For the entries below, repeat exactly each line starting with the one that contains "Once a complete" and going on through the one that contains "As you examine", and no others.

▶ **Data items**
■ ■ ■ ■ ■ ■ ■
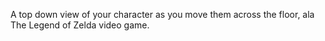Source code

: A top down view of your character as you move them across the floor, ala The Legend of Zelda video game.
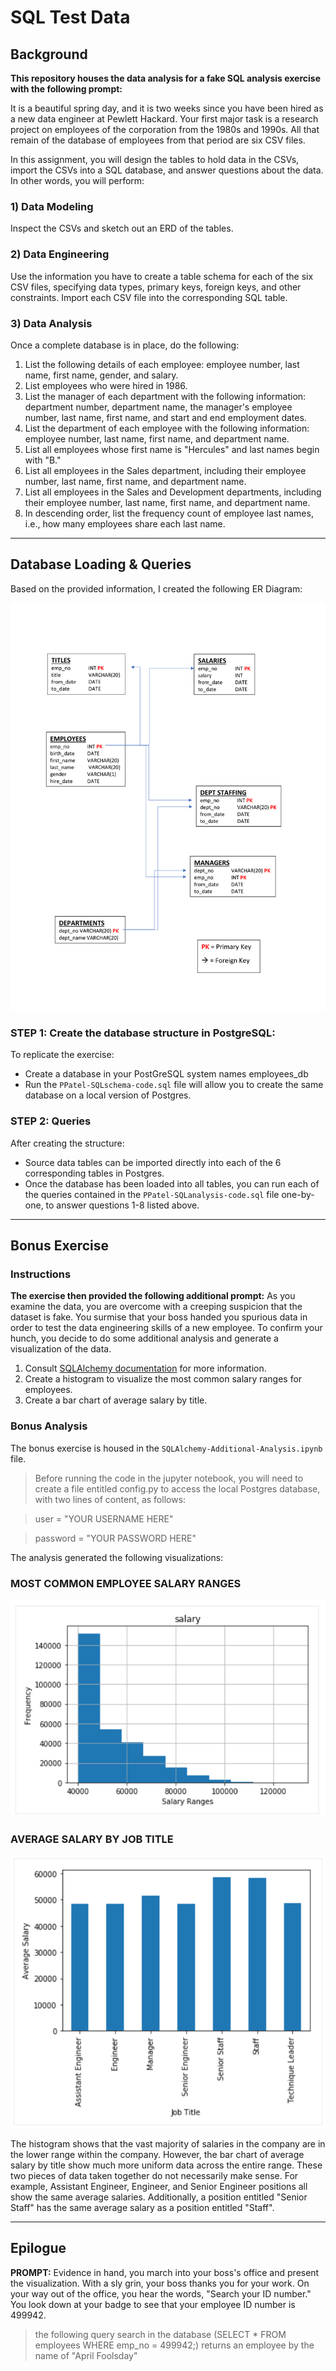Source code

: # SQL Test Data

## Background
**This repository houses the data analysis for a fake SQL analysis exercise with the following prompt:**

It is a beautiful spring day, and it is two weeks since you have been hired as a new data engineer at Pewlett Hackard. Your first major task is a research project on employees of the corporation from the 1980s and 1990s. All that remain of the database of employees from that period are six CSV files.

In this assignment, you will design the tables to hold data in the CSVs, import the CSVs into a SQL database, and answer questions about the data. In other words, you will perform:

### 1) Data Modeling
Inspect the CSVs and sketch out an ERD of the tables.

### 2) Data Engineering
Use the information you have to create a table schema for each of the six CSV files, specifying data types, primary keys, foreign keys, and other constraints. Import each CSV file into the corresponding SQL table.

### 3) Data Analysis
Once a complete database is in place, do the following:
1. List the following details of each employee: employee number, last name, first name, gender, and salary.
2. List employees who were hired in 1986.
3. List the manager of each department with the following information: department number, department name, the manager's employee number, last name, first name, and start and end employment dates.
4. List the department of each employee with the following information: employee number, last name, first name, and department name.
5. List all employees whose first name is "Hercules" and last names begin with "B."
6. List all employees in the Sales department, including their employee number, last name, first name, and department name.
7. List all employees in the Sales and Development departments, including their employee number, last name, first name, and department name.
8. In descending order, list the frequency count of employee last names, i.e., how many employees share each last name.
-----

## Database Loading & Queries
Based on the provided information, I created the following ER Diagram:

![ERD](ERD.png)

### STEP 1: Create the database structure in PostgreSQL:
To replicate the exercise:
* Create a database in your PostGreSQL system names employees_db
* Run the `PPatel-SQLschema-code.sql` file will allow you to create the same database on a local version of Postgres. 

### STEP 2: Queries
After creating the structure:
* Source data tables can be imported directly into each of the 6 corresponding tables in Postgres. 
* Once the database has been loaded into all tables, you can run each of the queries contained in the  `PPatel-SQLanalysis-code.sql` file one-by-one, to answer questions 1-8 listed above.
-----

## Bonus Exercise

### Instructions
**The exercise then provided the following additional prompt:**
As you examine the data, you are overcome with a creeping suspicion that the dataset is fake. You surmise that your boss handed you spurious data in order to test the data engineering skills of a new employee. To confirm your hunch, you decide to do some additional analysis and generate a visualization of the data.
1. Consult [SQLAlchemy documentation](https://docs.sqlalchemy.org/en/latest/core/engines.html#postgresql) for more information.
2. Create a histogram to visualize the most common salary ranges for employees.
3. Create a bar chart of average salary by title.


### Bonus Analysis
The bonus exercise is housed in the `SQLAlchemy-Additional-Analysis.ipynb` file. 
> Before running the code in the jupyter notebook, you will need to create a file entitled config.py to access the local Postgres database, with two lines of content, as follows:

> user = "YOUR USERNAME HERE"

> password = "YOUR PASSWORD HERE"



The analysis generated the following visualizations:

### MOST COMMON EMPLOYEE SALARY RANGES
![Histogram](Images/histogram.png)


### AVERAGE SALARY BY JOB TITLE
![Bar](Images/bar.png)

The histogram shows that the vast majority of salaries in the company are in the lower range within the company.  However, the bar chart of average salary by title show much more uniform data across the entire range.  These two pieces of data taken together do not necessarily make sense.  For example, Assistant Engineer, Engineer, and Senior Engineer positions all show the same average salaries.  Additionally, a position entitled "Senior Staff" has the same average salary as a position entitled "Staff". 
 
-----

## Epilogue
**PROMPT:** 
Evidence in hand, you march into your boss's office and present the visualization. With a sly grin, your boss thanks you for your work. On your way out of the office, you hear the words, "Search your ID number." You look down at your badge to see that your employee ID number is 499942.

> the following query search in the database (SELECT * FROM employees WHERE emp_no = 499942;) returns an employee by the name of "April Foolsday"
■ ■ ■ ■ ■ ■ ■
▶ **ANSWER FOR THIS EXERCISE**
Once a complete database is in place, do the following:
1. List the following details of each employee: employee number, last name, first name, gender, and salary.
2. List employees who were hired in 1986.
3. List the manager of each department with the following information: department number, department name, the manager's employee number, last name, first name, and start and end employment dates.
4. List the department of each employee with the following information: employee number, last name, first name, and department name.
5. List all employees whose first name is "Hercules" and last names begin with "B."
6. List all employees in the Sales department, including their employee number, last name, first name, and department name.
7. List all employees in the Sales and Development departments, including their employee number, last name, first name, and department name.
8. In descending order, list the frequency count of employee last names, i.e., how many employees share each last name.
-----

## Database Loading & Queries
Based on the provided information, I created the following ER Diagram:

![ERD](ERD.png)

### STEP 1: Create the database structure in PostgreSQL:
To replicate the exercise:
* Create a database in your PostGreSQL system names employees_db
* Run the `PPatel-SQLschema-code.sql` file will allow you to create the same database on a local version of Postgres. 

### STEP 2: Queries
After creating the structure:
* Source data tables can be imported directly into each of the 6 corresponding tables in Postgres. 
* Once the database has been loaded into all tables, you can run each of the queries contained in the  `PPatel-SQLanalysis-code.sql` file one-by-one, to answer questions 1-8 listed above.
-----

## Bonus Exercise

### Instructions
**The exercise then provided the following additional prompt:**
As you examine the data, you are overcome with a creeping suspicion that the dataset is fake. You surmise that your boss handed you spurious data in order to test the data engineering skills of a new employee. To confirm your hunch, you decide to do some additional analysis and generate a visualization of the data.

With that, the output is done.